C'était l'un de ces jours sans nuage, mais venteux. De ces jours où l'on n'avait besoin d'un épais manteau lorsque l'on allait se balader sur la côte. De ces jours où l'on appréciait d'être deux sur cette même côte pour pouvoir se réchauffer l'un l'autre.
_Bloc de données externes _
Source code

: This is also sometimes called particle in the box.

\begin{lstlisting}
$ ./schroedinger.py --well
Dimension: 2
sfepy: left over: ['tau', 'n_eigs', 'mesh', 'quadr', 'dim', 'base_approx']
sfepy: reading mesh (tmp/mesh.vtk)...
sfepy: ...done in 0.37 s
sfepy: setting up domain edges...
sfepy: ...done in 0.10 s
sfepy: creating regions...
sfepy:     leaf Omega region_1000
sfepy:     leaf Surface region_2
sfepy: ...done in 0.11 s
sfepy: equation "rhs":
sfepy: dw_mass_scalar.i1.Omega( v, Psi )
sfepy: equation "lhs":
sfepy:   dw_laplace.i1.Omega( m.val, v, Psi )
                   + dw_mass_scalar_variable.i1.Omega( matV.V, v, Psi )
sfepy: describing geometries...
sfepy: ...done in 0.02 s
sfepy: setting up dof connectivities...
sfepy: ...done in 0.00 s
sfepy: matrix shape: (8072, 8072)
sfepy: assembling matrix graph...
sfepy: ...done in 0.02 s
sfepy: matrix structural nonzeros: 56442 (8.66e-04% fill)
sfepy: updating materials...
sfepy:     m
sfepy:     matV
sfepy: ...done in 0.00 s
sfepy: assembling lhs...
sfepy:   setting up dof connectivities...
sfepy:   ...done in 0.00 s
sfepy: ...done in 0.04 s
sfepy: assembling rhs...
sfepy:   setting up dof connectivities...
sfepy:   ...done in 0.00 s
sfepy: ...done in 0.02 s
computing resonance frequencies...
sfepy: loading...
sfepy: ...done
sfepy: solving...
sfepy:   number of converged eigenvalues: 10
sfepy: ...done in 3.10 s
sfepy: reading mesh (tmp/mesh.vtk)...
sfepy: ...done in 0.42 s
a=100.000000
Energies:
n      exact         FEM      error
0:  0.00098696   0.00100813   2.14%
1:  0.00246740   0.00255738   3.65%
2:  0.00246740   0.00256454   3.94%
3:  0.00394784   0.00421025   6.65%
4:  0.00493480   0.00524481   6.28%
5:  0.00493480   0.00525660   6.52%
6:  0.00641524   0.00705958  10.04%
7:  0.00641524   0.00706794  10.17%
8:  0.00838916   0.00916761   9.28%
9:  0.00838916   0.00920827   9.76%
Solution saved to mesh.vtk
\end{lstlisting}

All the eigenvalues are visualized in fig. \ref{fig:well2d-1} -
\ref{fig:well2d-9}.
Pourtant, cet homme était seul.

Il avait attendu que tous les autres soient partis. Il avait quitté le lieu de cérémonie. Il avait fixé l'horizon. Ses pieds le guidaient à présent dans le sens inverse sur le chemin côtier. Ses yeux ne semblaient pouvoir quitter l'océan. Le vent plaquait les pans de son pardessus noir contre lui. Ses proches lui avaient demandé s'il avait besoin qu'on lui tienne compagnie, mais il avait assuré qu'il avait juste besoin d'être un peu seul.
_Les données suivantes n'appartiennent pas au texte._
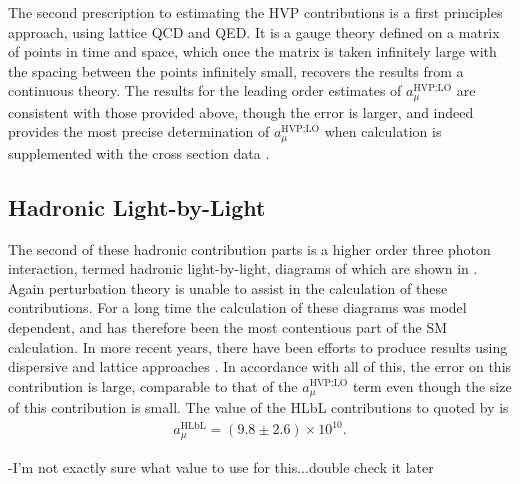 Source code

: The second prescription to estimating the HVP contributions is a first principles approach, using lattice QCD and QED. It is a gauge theory defined on a matrix of points in time and space, which once the matrix is taken infinitely large with the spacing between the points infinitely small, recovers the results from a continuous theory. The results for the leading order estimates of $a_{\mu}^{\text{HVP;LO}}$ are consistent with those provided above, though the error is larger, and indeed provides the most precise determination of $a_{\mu}^{\text{HVP;LO}}$ when calculation is supplemented with the cross section data \cite{Lattice}.



\subsection*{Hadronic Light-by-Light}
\label{subsec:HLbL}

The second of these hadronic contribution parts is a higher order three photon interaction, termed hadronic light-by-light, diagrams of which are shown in . Again perturbation theory is unable to assist in the calculation of these contributions. For a long time the calculation of these diagrams was model dependent, and has therefore been the most contentious part of the SM calculation. In more recent years, there have been efforts to produce results using dispersive and lattice approaches \cite{HLbL1}. In accordance with all of this, the error on this contribution is large, comparable to that of the $a_{\mu}^{\text{HVP;LO}}$ term even though the size of this contribution is small. The value of the HLbL contributions to \amu quoted by  is
		\begin{align}
            a_{\mu}^{\text{HLbL}} = (9.8 \pm 2.6) \times 10^{10}.
		\end{align}


-I'm not exactly sure what value to use for this...double check it later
Aujourd'hui était un jour particulier. Ce n'était pas qu'il l'avait attendu. Il avait toujours redouté ce jour, espéré qu'il n'arrive jamais. Pourtant, nous étions aujourd'hui. Et aujourd'hui, il devait accomplir un rituel, une promesse tacite de longue date. Le genre de promesse que personne ne souhaite tenir.
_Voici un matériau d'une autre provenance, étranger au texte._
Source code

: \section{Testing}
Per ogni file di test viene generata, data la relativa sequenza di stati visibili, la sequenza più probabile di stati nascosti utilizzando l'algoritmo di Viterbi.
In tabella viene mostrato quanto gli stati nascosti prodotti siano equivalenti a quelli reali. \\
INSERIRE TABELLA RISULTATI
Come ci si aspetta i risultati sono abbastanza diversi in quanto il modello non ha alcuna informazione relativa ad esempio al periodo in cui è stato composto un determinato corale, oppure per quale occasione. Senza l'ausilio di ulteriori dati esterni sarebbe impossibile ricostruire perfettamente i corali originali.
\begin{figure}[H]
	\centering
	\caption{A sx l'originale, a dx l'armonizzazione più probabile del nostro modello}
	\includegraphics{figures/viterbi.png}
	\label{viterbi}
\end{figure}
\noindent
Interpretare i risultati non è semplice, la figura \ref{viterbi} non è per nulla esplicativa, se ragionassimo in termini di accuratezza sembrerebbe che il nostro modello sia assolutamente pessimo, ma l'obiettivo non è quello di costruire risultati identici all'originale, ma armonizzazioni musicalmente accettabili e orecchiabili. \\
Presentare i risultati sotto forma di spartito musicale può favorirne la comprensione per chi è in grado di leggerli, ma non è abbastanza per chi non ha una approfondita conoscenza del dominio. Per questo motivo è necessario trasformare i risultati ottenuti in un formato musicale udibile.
Ses pas le ramenèrent sur le lieu de la cérémonie. Il passa l'imposant portail rouillé et marqua un arrêt. Il dût prendre une grande inspiration avant de remonter la grande allée. Les jambes raides, la fatigue n'était pas la seule raison pour laquelle il ralentissait. Il était déjà venu, quelques heures plus tôt, mais son cœur s'emballait au fur et à mesure qu'il avançait. Une fois devant la bonne allée, il marqua une nouvelle pause. Il parcourut des yeux les petits édifices uns à uns avant de s'arrêter sur le plus récent d'entre eux. Son cœur se serra. Sa gorge se compressa. Ses yeux le brûlèrent. De sa main libre, il lissa sa cravate.

Il remonta la seconde allée, à petits pas, puis s'arrêta. Ses mains restaient enfoncées au fond de ses poches. Il sourit doucement, approcha d'un pas.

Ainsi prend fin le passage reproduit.